**Problem details**
Using the listing that follows, return every line with the word "test".

**Records for the task**
------

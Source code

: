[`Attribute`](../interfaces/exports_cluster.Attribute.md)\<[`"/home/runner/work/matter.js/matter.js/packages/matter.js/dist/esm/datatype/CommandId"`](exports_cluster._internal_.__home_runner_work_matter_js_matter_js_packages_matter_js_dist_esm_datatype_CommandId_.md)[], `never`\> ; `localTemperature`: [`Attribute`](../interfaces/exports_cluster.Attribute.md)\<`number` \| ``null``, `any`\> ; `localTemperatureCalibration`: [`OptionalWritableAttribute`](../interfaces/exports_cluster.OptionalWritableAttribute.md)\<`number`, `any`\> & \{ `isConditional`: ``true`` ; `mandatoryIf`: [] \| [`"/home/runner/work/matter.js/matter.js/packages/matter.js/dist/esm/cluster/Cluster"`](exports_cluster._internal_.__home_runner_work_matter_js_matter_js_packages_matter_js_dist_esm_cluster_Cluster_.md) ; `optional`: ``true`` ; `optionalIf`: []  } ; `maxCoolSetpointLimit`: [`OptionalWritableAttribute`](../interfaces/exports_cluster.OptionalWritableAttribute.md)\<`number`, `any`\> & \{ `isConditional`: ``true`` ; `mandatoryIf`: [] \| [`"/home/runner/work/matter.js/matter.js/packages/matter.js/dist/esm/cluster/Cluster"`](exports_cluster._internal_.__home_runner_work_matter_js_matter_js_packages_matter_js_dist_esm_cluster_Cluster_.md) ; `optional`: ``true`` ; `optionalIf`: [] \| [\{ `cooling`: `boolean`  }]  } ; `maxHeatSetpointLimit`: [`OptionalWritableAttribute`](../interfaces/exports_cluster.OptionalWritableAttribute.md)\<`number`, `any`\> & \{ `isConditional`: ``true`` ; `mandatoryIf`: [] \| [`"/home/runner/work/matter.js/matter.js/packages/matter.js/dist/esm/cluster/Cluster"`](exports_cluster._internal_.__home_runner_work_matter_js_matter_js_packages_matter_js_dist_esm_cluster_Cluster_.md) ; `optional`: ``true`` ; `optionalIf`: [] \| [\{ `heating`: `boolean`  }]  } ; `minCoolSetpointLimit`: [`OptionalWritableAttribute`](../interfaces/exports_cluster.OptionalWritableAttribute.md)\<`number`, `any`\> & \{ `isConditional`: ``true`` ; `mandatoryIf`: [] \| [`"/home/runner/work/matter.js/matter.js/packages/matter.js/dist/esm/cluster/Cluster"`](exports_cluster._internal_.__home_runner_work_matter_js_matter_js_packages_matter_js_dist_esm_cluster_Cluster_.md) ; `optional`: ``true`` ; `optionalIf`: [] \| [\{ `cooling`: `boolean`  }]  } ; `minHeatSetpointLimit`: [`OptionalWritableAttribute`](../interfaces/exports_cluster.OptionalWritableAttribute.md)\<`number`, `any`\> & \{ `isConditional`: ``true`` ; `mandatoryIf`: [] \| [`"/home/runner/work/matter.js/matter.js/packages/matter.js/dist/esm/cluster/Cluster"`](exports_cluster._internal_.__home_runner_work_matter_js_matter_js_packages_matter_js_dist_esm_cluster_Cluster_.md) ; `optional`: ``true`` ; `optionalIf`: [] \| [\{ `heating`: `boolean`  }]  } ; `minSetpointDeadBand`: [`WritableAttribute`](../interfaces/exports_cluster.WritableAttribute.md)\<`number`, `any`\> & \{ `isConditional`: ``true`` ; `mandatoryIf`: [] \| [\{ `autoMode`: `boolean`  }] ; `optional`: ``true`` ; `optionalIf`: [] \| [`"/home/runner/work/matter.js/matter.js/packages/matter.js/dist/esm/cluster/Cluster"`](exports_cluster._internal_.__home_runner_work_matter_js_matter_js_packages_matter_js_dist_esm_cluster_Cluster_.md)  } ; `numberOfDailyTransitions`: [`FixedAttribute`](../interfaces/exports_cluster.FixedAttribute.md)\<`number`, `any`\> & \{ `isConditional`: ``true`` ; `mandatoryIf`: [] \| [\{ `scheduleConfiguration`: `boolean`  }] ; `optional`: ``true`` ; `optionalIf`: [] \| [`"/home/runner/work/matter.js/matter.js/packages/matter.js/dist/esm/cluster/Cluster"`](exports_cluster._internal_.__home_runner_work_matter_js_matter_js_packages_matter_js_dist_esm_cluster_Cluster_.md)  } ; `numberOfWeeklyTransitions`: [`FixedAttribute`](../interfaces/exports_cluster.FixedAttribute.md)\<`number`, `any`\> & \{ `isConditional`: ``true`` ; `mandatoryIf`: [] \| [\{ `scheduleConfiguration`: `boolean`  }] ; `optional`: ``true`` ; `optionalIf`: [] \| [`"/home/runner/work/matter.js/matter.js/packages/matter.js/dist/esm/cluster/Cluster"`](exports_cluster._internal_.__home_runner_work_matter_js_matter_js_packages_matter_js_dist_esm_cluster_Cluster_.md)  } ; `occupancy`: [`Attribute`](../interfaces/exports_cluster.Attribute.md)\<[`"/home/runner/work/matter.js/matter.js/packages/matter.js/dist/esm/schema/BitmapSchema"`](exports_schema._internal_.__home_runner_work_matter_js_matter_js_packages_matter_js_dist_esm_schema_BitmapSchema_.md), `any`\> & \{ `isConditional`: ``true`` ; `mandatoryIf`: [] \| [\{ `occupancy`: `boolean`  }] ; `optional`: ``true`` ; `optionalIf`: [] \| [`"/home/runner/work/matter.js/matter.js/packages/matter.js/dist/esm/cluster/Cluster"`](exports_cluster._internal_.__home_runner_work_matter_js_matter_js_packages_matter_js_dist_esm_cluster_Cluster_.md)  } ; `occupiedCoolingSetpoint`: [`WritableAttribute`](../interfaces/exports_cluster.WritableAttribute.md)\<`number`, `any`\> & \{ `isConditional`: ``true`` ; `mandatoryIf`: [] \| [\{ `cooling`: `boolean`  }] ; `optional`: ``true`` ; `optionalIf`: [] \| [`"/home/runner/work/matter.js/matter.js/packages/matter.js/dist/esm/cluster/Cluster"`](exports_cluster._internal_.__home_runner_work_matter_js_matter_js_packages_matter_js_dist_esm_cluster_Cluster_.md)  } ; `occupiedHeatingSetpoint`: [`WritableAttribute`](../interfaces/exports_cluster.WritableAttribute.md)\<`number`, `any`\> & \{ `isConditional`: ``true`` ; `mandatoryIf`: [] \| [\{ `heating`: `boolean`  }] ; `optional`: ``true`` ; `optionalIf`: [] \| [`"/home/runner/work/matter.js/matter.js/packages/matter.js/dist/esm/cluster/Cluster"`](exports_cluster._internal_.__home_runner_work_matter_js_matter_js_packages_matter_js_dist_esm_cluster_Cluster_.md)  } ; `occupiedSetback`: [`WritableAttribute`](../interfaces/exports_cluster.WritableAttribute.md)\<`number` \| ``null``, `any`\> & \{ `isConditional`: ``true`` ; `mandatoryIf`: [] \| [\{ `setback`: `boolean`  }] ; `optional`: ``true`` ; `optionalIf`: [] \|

------

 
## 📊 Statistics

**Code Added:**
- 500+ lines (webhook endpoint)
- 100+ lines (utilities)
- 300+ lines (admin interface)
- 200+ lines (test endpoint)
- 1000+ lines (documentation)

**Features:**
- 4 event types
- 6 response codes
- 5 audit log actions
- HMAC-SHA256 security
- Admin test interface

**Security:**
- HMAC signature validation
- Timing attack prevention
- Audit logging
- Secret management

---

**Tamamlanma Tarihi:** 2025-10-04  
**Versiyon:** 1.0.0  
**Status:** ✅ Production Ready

------

**Exercise answer**
- 200+ lines (test endpoint)
- Admin test interface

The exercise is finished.